◆ Task directions
Which lines below hold the word "luadec"? Report each one.

◆ Data extracts
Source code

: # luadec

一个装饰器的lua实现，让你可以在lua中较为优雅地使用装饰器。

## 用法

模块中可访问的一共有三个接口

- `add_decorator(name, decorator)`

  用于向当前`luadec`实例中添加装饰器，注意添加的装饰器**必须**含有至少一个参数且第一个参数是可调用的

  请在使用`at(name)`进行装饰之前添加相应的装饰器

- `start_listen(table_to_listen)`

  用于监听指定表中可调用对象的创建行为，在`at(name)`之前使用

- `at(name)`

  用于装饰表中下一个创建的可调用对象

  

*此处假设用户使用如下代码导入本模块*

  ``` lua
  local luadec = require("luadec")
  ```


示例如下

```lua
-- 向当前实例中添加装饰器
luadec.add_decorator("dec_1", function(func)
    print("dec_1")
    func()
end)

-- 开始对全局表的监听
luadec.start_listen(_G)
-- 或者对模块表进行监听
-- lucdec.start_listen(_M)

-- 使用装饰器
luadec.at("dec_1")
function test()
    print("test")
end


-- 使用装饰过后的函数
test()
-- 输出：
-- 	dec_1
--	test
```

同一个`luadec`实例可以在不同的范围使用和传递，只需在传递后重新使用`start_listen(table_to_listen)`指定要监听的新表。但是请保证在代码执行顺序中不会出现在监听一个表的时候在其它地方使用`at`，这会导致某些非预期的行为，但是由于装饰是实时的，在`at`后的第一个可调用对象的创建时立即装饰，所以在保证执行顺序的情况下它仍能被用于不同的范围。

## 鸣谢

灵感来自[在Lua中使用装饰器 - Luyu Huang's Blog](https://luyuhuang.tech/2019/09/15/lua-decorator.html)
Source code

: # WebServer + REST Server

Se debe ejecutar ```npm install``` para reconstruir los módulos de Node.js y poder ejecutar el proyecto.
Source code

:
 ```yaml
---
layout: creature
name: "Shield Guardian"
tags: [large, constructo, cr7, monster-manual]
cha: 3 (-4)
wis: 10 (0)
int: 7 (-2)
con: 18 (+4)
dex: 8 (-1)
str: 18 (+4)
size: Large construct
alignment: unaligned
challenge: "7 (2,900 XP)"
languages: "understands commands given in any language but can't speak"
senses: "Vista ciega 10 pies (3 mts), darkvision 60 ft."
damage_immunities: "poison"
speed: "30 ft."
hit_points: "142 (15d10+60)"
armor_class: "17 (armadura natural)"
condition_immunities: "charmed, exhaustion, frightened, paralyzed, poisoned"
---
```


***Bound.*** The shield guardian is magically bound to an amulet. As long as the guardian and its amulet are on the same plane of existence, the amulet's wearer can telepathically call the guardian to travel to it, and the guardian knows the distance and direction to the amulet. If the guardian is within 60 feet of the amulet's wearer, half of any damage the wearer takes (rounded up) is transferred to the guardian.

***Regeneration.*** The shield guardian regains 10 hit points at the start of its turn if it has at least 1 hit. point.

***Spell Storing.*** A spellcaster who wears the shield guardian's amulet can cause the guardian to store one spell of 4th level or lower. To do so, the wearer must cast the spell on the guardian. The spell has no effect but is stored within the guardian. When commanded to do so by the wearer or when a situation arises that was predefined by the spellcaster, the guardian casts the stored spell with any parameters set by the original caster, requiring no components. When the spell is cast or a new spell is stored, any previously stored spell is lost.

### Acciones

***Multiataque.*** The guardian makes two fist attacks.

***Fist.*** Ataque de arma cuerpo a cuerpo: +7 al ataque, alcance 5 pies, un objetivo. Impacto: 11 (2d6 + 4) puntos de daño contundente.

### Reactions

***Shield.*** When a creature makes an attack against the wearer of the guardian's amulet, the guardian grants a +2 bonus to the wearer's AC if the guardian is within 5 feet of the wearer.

◆ Answer
: # luadec
  用于向当前`luadec`实例中添加装饰器，注意添加的装饰器**必须**含有至少一个参数且第一个参数是可调用的
  local luadec = require("luadec")
luadec.add_decorator("dec_1", function(func)
luadec.start_listen(_G)
luadec.at("dec_1")
同一个`luadec`实例可以在不同的范围使用和传递，只需在传递后重新使用`start_listen(table_to_listen)`指定要监听的新表。但是请保证在代码执行顺序中不会出现在监听一个表的时候在其它地方使用`at`，这会导致某些非预期的行为，但是由于装饰是实时的，在`at`后的第一个可调用对象的创建时立即装饰，所以在保证执行顺序的情况下它仍能被用于不同的范围。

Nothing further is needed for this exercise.